Packing on the pounds

Ryan Fakkema and Kate Kapitonova advertise the food drive outside Safeway, withstanding freezing temperatures. - Jenny Manning/Whidbey News-Times
Ryan Fakkema and Kate Kapitonova advertise the food drive outside Safeway, withstanding freezing temperatures.
— image credit: Jenny Manning/Whidbey News-Times

Most people resolve to loose weight in January, but the North Whidbey Help House is packing on the pounds.

Members of the Interfaith Coalition of Whidbey Island braved 30-degree temperatures Saturday while collecting food donations.

The team ultimately added 5,600 pounds of pantry staples, in addition to $660, to the Help House warehouse by day’s end, Jean Wieman, Help House executive director, said.

A 40-foot trailer on loan from Whidbey Moving, parked at the old Ford lot on the corner of Highway 20 and Pioneer Way, served as operation headquarters.

When volunteers first arrived at 8 a.m. several bags of donations were already waiting next to the big blue trailer, and a steady stream of eatables continued to flow in throughout the day.

“I lost all track of time,” Wieman, said.

While volunteers boxed and stacked donations at the Ford lot, others stood in front of Wal-Mart, Albertons, Safeway and Saar’s Market Place holding signs and distributing fliers to advertise the drive.

At 4 p.m., volunteers towed the trailer from the highway to Help House where twenty-one volunteers turned the unloading process into a time-test.

“It took all day to get what we got, and only nine minutes to offload it from the truck.”

Help House staff and volunteers could hardly believe their eyes Monday morning, Wieman said.

“The warehouse is fuller than we’ve seen it in a couple of years,” she said. “For a first time event, they did a pretty darn good job.”

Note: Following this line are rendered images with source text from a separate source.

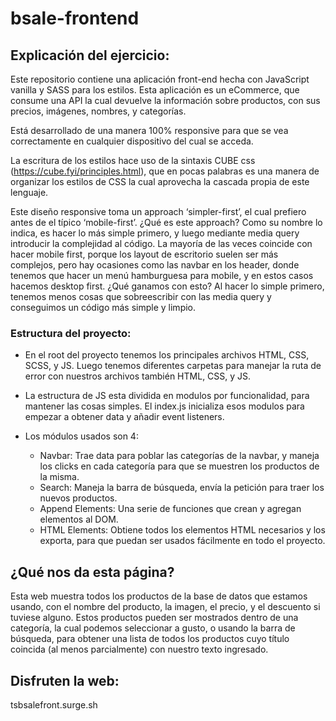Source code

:# bsale-frontend

## Explicación del ejercicio:

Este repositorio contiene una aplicación front-end hecha con JavaScript vanilla y SASS para los estilos.
Esta aplicación es un eCommerce, que consume una API la cual devuelve la información sobre productos, con sus precios, imágenes, nombres, y categorías. 

Está desarrollado de una manera 100% responsive para que se vea correctamente en cualquier dispositivo del cual se acceda.

La escritura de los estilos hace uso de la sintaxis CUBE css (https://cube.fyi/principles.html), que en pocas palabras es una manera de organizar los estilos de CSS la cual aprovecha la cascada propia de este lenguaje.

Este diseño responsive toma un approach ‘simpler-first’, el cual prefiero antes de el típico ‘mobile-first’. ¿Qué es este approach? Como su nombre lo indica, es hacer lo más simple primero, y luego mediante media query introducir la complejidad al código. La mayoría de las veces coincide con hacer mobile first, porque los layout de escritorio suelen ser más complejos, pero hay ocasiones como las navbar en los header, donde tenemos que hacer un menú hamburguesa para mobile, y en estos casos hacemos desktop first. ¿Qué ganamos con esto? Al hacer lo simple primero, tenemos menos cosas que sobreescribir con las media query y conseguimos un código más simple y limpio.



### Estructura del proyecto:

- En el root del proyecto tenemos los principales archivos HTML, CSS, SCSS, y JS. Luego tenemos diferentes carpetas para manejar la ruta de error con nuestros archivos también HTML, CSS, y JS.

- La estructura de JS esta dividida en modulos por funcionalidad, para mantener las cosas simples. El index.js inicializa esos modulos para empezar a obtener data y añadir event listeners.

- Los módulos usados son 4:
  - Navbar: Trae data para poblar las categorías de la navbar, y maneja los clicks en cada categoría para que se muestren los productos de la misma.
  - Search: Maneja la barra de búsqueda, envía la petición para traer los nuevos productos.
  - Append Elements: Una serie de funciones que crean y agregan elementos al DOM.
  - HTML Elements: Obtiene todos los elementos HTML necesarios y los exporta, para que puedan ser usados fácilmente en todo el proyecto.
  
## ¿Qué nos da esta página?
Esta web muestra todos los productos de la base de datos que estamos usando, con el nombre del producto, la imagen, el precio, y el descuento si tuviese alguno. 
Estos productos pueden ser mostrados dentro de una categoría, la cual podemos seleccionar a gusto, o usando la barra de búsqueda, para obtener una lista de todos los productos cuyo título coincida (al menos parcialmente) con nuestro texto ingresado.
  
  
## Disfruten la web: 
tsbsalefront.surge.sh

The need for nutritional assistance from the Help House dramatically increased this year. According to Wieman, the food bank distributed 815 more food baskets in 2008 than it did the year before.

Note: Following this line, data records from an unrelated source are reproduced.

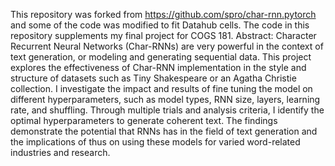 This repository was forked from https://github.com/spro/char-rnn.pytorch and some of the code was modified to fit Datahub cells. The code in this repository supplements my final project for COGS 181. 
Abstract: Character Recurrent Neural Networks (Char-RNNs) are very powerful in the context of text generation, or modeling and generating sequential data. This project explores the effectiveness of  Char-RNN implementation in the style and structure of datasets such as Tiny Shakespeare or an Agatha Christie collection. I investigate the impact and results of fine tuning the model on different hyperparameters, such as model types, RNN size, layers, learning rate, and shuffling. Through multiple trials and analysis criteria, I identify the optimal hyperparameters to generate coherent text. The findings demonstrate the potential that RNNs has in the field of text generation and the implications of thus on using these models for varied word-related industries and research.
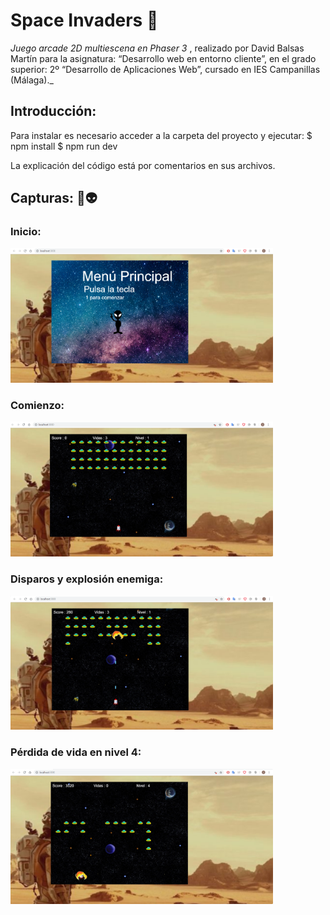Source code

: # Space Invaders 👾

_Juego arcade 2D multiescena en Phaser 3_ , realizado por David Balsas Martín para la asignatura: “Desarrollo web en entorno cliente”, en el grado superior: 2º “Desarrollo de Aplicaciones Web”, cursado en IES Campanillas (Málaga)._
## Introducción:

Para instalar es necesario acceder a la carpeta del proyecto y ejecutar:
$ npm install
$ npm run dev

La explicación del código está por comentarios en sus archivos.

## Capturas: 🚀👽
### Inicio:
<img src="imagenes/inicio.png" width="420">

### Comienzo:
<img src="imagenes/comienzo.png" width="420">

### Disparos y explosión enemiga:
<img src="imagenes/disparo_explosion.png" width="420">

### Pérdida de vida en nivel 4:
<img src="imagenes/nivel4_explosion.png" width="420">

“That’s enough to feed 2,300 additional people,” she said.

Oak Harbor City Council honored the organization’s efforts by proclaiming Jan. 24 as “Interfaith Coalition of Whidbey Island Food Drive Day.”

The ICW is a partnership of community congregations who work together to provide basic necessities to local people in need. Past projects include the collection of school supplies and coats for island pupils.

Hap Fakkema said the IWC plans to make the food drive a biannual event. The next drive will take place on sometime this summer.

“By combining resources and working together with local agencies, we can have a greater impact in addressing housing, health care and other needs than any one congregation can do alone,” according to their vision statement.